Kitchen remodels...what an undertaking!
We finally finished ours, and it was a long process.
We had to do this in stages. For many reasons, time, budget, kids, work, and of course, indecision.
Here is what we started with...
An awfully faux finished kitchen, I know, I know, who am i to judge...oh wait :)
The cabinets were your basic orangey oak, laminate counters, florescent lights, linoleum flooring, an some really bad tile back splash.
We knew this kitchen had to be completely redone from the moment we walked in.
It was over 6 months before we even touched the kitchen though. It was excruciating, coming down the stairs every morning seeing how bad it was, knowing that we have the ability to fix it, and not being able to do anything.
The first step for the house was the flooring. Which ill get into another time, but we did lay it our selves, it had to be done first.
We quickly realized there was no microwave, the only option at this point was to place one on the counter, and I was not ok with that. Trying to keep as many electronics off the counter as possible....We decided that the microwave needed it's own home. Since we had room between the cabinet and the back door we decide to add a cabinet. I knew I was going to be painting the cabinet so it didn't matter what it looked like. We did find a pantry cabinet that was the same style door, as the rest of the cabinets, at Lowe's. It wasn't as deep as the base cabinets, so we had to make it look that way. Using blocks of wood to brace the cabinet against the wall, gave it the extra 8" we needed. They sell the side panels in different sizes, and had one that was the perfect size for the end piece. We cut a smaller one for the other side of the cabinet panel.
This is where we house the microwave, and coffe maker. I made sort of a coffee bar out of it. The top shelf houses the coffee mugs, and the top drawer holds the coffe containers.
The next step was the removal of the back splash and counter tops. This seemed like such an easy task. I started above the oven, and most of those, popped off super easy. The more I popped, the harder they stuck. By the time I got to the sink area, I was pulling off the drywall in chunks. I knew we had to replace the drywall along the outside wall. These little tasks seem so easy at first. This should have been an hour long thing, but turned into a two-day thing of course.
Never goes as planned.
The next thing we worked on was the vent hood and island.
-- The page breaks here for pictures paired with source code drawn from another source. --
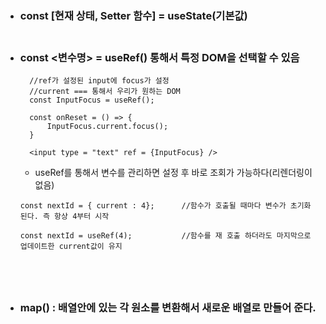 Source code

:- ### const [현재 상태, Setter 함수] = useState(기본값) <br> <br>

- ### const <변수명> = useRef() 통해서 특정 DOM을 선택할 수 있음 <br>

  ```JS
    //ref가 설정된 input에 focus가 설정
    //current === 통해서 우리가 원하는 DOM
    const InputFocus = useRef();

    const onReset = () => {
        InputFocus.current.focus();
    }

    <input type = "text" ref = {InputFocus} />
  ```

  - useRef를 통해서 변수를 관리하면 설정 후 바로 조회가 가능하다(리렌더링이 없음)

  ```JS
  const nextId = { current : 4};      //함수가 호출될 때마다 변수가 초기화 된다. 즉 항상 4부터 시작

  const nextId = useRef(4);           //함수를 재 호출 하더라도 마지막으로 업데이트한 current값이 유지
  ```

  ## <br>

- ### map() : 배열안에 있는 각 원소를 변환해서 새로운 배열로 만들어 준다.
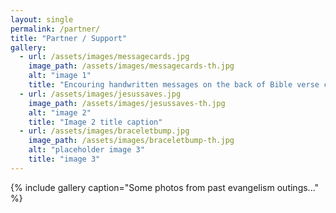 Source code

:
 ```yaml
---
layout: single
permalink: /partner/
title: "Partner / Support"
gallery:
  - url: /assets/images/messagecards.jpg
    image_path: /assets/images/messagecards-th.jpg
    alt: "image 1"
    title: "Encouring handwritten messages on the back of Bible verse cards"
  - url: /assets/images/jesussaves.jpg
    image_path: /assets/images/jesussaves-th.jpg
    alt: "image 2"
    title: "Image 2 title caption"
  - url: /assets/images/braceletbump.jpg
    image_path: /assets/images/braceletbump-th.jpg
    alt: "placeholder image 3"
    title: "image 3"
---
```


{% include gallery caption="Some photos from past evangelism outings..." %}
We started off wanting granite. But it wasn't really the farmhouse look we were going for, and the ones we could settle on were way out of our price range. Since we are DIY'ers we knew we could come up with something ourselves.
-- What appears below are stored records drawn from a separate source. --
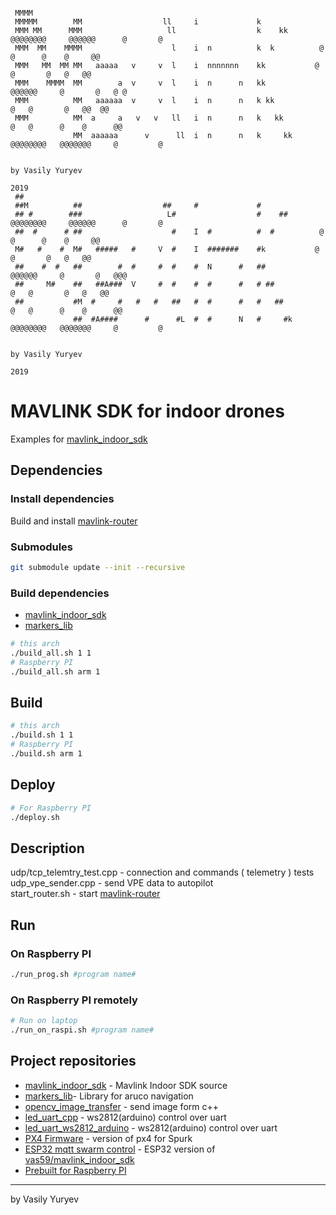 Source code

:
 ```
 
 MMMM          
 MMMMM        MM                  ll     i             k         
 MMM MM      MMM                   ll                  k    kk        @@@@@@@@     @@@@@@      @       @
 MMM  MM    MMMM                    l    i  n          k  k          @            @      @    @     @@
 MMM   MM  MM MM   aaaaa   v     v  l    i  nnnnnnn    kk           @            @       @   @   @@
 MMM    MMMM  MM        a  v     v  l    i  n      n   kk            @@@@@@     @       @   @ @  
 MMM          MM   aaaaaa  v     v  l    i  n      n   k kk                @   @       @   @@  @@ 
 MMM          MM  a     a   v   v   ll   i  n      n   k   kk             @   @      @    @      @@
              MM  aaaaaa      v      ll  i  n      n   k     kk   @@@@@@@@   @@@@@@@     @         @
 
                                                                                     by Vasily Yuryev
                                                                                                 2019
 ##          
 ##M          ##                  ##     #             #         
 ## #        ###                   L#                  #    ##        @@@@@@@@     @@@@@@      @       @
 ##  #      # ##                    #    I  #          #  #          @            @      @    @     @@
 M#   #    #  M#   #####   #     V  #    I  #######    #k           @            @       @   @   @@
 ##    #  #   ##        #  #     #  #    #  N      #   ##            @@@@@@     @       @   @@@  
 ##     M#    ##   ##A###  V     #  #    #  #      #   # ##                @   @       @   @   @@ 
 ##           #M  #     #   #   #   ##   #  #      #   #   ##             @   @      @    @      @@
              ##  #A####      #      #L  #  #      N   #     #k   @@@@@@@@   @@@@@@@     @         @
              
                                                                                     by Vasily Yuryev
                                                                                                 2019
```

# MAVLINK SDK for indoor drones

Examples for [mavlink_indoor_sdk](https://github.com/vas59/mavlink_indoor_sdk)

## Dependencies

### Install dependencies
Build and install [mavlink-router](https://github.com/intel/mavlink-router)

### Submodules
```bash
git submodule update --init --recursive
```

### Build dependencies
 - [mavlink_indoor_sdk](https://github.com/vas59/mavlink_indoor_sdk)
 - [markers_lib](https://github.com/vas59/markers_lib)
```bash
# this arch
./build_all.sh 1 1
# Raspberry PI
./build_all.sh arm 1
```

## Build
```bash
# this arch
./build.sh 1 1
# Raspberry PI
./build.sh arm 1
```
## Deploy
```bash
# For Raspberry PI
./deploy.sh
```
## Description
udp/tcp_telemtry_test.cpp - connection and commands ( telemetry ) tests\
udp_vpe_sender.cpp - send VPE data to autopilot\
start_router.sh - start [mavlink-router](https://github.com/intel/mavlink-router)

## Run
### On Raspberry PI
```bash
./run_prog.sh #program name#
```
### On Raspberry PI remotely
```bash
# Run on laptop
./run_on_raspi.sh #program name# 
```
## Project repositories
 - [mavlink_indoor_sdk](https://github.com/vas59/mavlink_indoor_sdk) - Mavlink Indoor SDK source
 - [markers_lib](https://github.com/vas59/markers_lib)- Library for aruco navigation
 - [opencv_image_transfer](https://github.com/vas59/opencv_image_transfer) - send image form c++
 - [led_uart_cpp](https://github.com/vas59/led_uart_cpp) - ws2812(arduino) control over uart 
 - [led_uart_ws2812_arduino](https://github.com/vas59/led_uart_ws2812_arduino) - ws2812(arduino) control over uart
 - [PX4 Firmware](https://github.com/vas59/PX4_Firmware) - version of px4 for Spurk
 - [ESP32 mqtt swarm control](https://github.com/vas59/mavlink_indoor_sdk_esp32_test1) - ESP32 version of [vas59/mavlink_indoor_sdk](https://github.com/vas59/mavlink_indoor_sdk)
 - [Prebuilt for Raspberry PI](https://github.com/vas59/raspberrypi_prebuilt/releases)
***
by Vasily Yuryev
So we looked into using reclaimed wood on the counters. I found some amazing wood that had come off of an old barn, but it was obviously in rough shape. It needed to be planned, twice, and I felt like you would loose to much of the character this way. I also looked at old flooring, and cleaning it up. It had to much of a butcher block feel, and I didn't really want to mimic small planks from my floor, on my counters.
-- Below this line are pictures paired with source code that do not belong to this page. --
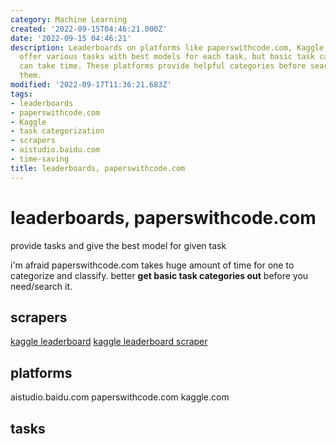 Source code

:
 ```yaml
---
category: Machine Learning
created: '2022-09-15T04:46:21.000Z'
date: '2022-09-15 04:46:21'
description: Leaderboards on platforms like paperswithcode.com, Kaggle, and aistudio.baidu.com
  offer various tasks with best models for each task, but basic task categorization
  can take time. These platforms provide helpful categories before searching or needing
  them.
modified: '2022-09-17T11:36:21.683Z'
tags:
- leaderboards
- paperswithcode.com
- Kaggle
- task categorization
- scrapers
- aistudio.baidu.com
- time-saving
title: leaderboards, paperswithcode.com
---
```


# leaderboards, paperswithcode.com

provide tasks and give the best model for given task

i'm afraid paperswithcode.com takes huge amount of time for one to categorize and classify. better **get basic task categories out** before you need/search it.

## scrapers

[kaggle leaderboard](https://github.com/smbdsbrain/kaggle-leaderboard)
[kaggle leaderboard scraper](https://github.com/cyansoul/kaggle-leaderboard-scraper)

## platforms

aistudio.baidu.com
paperswithcode.com
kaggle.com

## tasks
So we opted to use "new" wood, and make it look like "reclaimed" wood.
We didn't use pine since it is such a soft wood, and has a yellow undertone to it, that might change the coloring we were going for. Poplar was the next choice. This does have a green tint to the wood, so it was hard to work with as well. Technically poplar is still a soft wood, but I like that the counter would show a bit of age with dings, it makes it look older. Oak was similar in price, but to reddish, and a very hard wood, which meas cutting and adhering would be tougher.
We settled on the Poplar.
My husband is very visual, so he wanted to see a sample, just like my clients do, of what I planned on doing.
So I obliged.
I started making all sorts of stained samples. Some of these even have back sides.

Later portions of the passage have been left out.